# Your goal:
Read through the data, and wherever a line holds the word "greenhouse", write that line out.

# Available data:

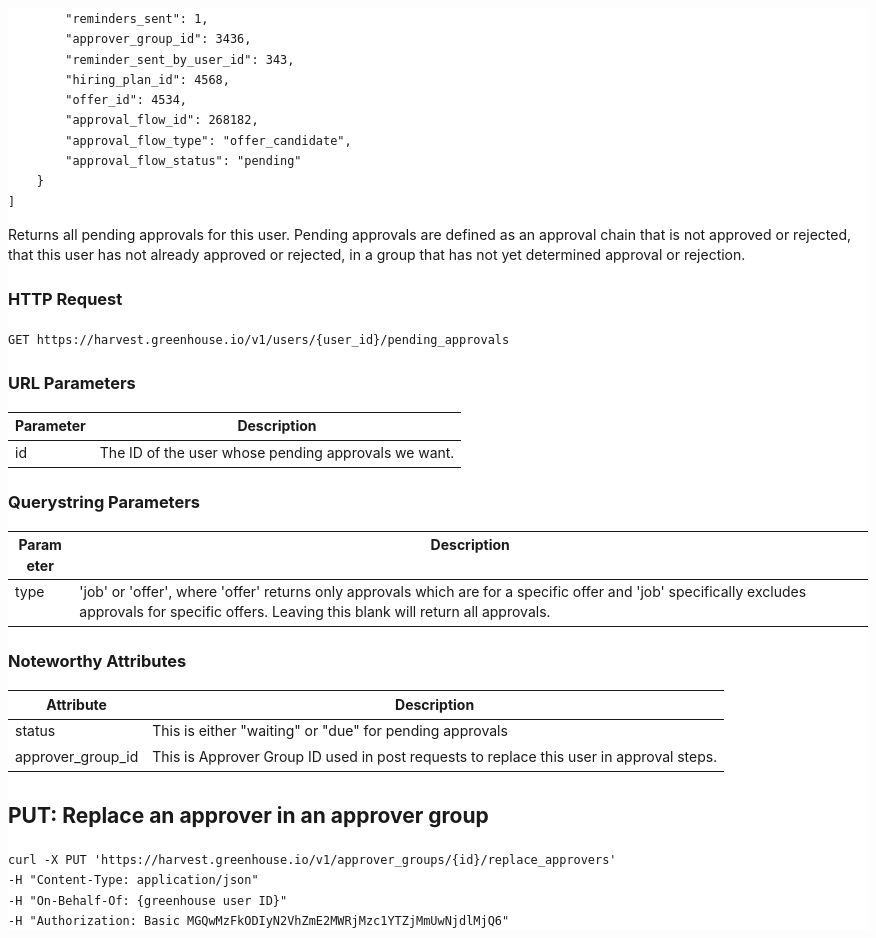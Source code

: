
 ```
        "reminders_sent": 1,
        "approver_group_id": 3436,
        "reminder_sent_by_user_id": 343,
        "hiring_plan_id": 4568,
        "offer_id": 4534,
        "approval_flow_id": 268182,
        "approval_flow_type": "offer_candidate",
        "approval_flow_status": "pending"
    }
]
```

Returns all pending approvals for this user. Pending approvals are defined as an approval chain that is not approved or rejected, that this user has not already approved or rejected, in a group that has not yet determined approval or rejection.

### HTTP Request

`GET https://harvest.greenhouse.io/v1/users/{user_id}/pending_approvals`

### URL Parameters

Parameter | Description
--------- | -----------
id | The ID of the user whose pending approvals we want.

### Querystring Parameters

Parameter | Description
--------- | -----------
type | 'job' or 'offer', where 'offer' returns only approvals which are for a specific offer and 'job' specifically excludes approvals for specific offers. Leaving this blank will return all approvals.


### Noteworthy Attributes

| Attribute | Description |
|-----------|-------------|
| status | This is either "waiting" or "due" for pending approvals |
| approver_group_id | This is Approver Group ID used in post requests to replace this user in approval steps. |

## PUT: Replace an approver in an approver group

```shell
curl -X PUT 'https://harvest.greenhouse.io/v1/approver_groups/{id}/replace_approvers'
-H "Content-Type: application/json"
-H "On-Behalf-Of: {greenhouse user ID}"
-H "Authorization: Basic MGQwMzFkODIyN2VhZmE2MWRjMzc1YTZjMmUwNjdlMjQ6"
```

# Solution to the exercise:
`GET https://harvest.greenhouse.io/v1/users/{user_id}/pending_approvals`
curl -X PUT 'https://harvest.greenhouse.io/v1/approver_groups/{id}/replace_approvers'
-H "On-Behalf-Of: {greenhouse user ID}"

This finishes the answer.